By which he meant: Look at the birds, look at the trees, look at the
bodies of water, look at the people and how they live on the land. Look
at everything that makes a place tick. Don’t just arrive with a chosen
solution in hand and see everything through that lens. Because only by
understanding the entirety of a place can you understand what it needs
to thrive.
Some call this system-level thinking. I think it’s far clearer to
think of it as seeing the whole, understanding the whole, and then
determining the best ways to keep the whole intact.

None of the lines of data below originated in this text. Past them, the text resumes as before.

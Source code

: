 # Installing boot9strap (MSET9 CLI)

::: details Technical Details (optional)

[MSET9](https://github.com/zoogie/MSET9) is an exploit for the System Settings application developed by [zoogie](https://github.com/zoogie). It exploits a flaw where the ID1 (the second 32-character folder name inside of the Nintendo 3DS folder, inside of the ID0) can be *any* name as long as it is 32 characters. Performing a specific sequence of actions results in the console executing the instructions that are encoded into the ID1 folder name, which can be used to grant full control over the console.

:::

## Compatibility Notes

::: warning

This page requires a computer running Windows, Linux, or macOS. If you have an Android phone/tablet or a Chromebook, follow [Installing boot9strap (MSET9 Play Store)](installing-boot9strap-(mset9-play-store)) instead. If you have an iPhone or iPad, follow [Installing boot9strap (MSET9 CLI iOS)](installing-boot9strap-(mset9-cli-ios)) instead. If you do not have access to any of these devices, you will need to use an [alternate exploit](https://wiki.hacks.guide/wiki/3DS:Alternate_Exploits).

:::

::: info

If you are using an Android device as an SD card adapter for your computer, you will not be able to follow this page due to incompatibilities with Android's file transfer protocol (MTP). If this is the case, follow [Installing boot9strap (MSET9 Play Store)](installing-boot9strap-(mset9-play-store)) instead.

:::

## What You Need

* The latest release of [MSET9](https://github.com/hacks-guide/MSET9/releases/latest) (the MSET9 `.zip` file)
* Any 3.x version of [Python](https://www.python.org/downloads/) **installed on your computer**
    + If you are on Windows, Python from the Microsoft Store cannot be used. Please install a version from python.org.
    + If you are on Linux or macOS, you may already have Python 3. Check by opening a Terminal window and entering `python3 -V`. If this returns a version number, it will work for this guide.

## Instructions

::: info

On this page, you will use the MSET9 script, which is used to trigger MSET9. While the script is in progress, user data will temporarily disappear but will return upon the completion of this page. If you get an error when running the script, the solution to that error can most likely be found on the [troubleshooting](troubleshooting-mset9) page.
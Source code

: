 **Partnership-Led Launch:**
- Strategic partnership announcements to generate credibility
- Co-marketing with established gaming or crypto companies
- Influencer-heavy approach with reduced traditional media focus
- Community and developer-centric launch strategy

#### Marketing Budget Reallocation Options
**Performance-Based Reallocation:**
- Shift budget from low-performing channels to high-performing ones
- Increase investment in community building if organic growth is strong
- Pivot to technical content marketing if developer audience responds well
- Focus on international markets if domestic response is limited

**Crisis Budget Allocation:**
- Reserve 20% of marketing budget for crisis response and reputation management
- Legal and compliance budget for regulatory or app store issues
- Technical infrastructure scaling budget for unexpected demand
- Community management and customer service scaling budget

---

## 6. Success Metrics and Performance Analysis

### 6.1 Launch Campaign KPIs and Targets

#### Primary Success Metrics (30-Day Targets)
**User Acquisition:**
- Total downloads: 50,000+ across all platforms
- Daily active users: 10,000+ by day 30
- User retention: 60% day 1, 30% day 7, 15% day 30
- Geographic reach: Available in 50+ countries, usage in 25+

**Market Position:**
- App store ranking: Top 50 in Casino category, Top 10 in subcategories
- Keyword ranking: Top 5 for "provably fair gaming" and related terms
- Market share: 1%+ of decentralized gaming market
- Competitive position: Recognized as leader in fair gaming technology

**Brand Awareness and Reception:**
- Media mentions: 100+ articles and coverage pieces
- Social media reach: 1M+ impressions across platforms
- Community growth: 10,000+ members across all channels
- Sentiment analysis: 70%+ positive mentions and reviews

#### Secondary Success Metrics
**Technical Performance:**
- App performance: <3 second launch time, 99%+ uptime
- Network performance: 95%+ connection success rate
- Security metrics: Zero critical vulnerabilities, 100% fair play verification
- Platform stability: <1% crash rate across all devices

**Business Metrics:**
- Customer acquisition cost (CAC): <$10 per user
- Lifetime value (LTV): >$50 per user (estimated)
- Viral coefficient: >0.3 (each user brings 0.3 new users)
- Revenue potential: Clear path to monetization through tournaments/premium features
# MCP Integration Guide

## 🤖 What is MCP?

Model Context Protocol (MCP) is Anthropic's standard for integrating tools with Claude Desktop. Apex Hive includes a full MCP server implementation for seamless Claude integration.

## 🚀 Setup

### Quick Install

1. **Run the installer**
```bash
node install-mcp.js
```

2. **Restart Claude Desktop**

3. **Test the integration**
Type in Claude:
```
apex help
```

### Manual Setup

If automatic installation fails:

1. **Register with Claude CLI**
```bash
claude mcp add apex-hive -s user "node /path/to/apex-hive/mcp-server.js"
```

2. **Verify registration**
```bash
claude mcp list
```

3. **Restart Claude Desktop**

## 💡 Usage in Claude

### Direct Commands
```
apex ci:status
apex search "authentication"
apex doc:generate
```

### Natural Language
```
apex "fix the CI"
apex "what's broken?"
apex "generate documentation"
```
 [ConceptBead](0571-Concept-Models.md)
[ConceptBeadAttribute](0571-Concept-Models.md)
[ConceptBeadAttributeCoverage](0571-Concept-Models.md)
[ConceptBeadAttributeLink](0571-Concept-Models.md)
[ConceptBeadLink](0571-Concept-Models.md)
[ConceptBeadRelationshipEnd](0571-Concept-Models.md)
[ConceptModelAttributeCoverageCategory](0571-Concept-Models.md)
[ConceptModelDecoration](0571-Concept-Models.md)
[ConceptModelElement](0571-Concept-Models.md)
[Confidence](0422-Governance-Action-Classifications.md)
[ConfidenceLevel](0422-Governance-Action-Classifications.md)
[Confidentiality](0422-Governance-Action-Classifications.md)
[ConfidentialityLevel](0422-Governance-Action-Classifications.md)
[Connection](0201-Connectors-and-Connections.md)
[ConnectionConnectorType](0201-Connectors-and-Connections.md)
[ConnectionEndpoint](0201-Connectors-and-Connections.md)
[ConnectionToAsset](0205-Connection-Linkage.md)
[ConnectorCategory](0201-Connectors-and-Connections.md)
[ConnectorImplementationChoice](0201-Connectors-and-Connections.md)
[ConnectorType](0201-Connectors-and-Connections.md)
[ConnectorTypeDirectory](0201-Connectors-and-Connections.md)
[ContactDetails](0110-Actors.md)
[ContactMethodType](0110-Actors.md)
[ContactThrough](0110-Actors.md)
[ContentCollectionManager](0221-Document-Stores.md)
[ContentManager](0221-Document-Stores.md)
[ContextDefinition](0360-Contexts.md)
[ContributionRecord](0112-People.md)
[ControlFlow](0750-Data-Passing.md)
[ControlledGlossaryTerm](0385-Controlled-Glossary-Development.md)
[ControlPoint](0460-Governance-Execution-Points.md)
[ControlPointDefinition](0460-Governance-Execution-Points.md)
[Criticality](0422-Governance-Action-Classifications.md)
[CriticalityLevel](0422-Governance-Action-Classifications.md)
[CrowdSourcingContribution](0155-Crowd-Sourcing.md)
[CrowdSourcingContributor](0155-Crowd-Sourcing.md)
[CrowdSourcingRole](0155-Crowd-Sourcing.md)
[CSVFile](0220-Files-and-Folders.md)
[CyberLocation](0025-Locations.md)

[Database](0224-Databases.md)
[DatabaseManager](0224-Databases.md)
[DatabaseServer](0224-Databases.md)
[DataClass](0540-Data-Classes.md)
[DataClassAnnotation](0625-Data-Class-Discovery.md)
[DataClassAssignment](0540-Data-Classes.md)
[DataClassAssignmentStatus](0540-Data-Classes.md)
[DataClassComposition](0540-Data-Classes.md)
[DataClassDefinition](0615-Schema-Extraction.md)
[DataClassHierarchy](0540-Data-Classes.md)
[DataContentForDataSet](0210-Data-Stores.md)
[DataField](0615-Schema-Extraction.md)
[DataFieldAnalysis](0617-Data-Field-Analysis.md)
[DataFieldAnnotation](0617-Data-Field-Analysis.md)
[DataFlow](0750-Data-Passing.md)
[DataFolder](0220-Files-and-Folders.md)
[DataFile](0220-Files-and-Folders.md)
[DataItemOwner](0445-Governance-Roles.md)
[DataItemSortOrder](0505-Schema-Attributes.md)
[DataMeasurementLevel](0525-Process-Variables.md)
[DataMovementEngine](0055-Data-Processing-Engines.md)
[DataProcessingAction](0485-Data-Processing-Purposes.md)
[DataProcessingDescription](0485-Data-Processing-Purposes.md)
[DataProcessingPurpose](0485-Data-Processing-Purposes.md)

Tom believed—and I do as well, thanks to his influence—that it is
important to take the time to fully consider the entirety of the place,
whether a landscape or a seascape or a watershed, to understand the
genius of an ecosystem. In the Amazon, that means understanding the
hydrological cycle that provides rainwater to a landscape that contains
one in 10 known species on Earth. It means understanding the needs of
hundreds of Indigenous groups as well as the economy, politics,
infrastructure, and livelihoods that define the world’s largest rain
forest.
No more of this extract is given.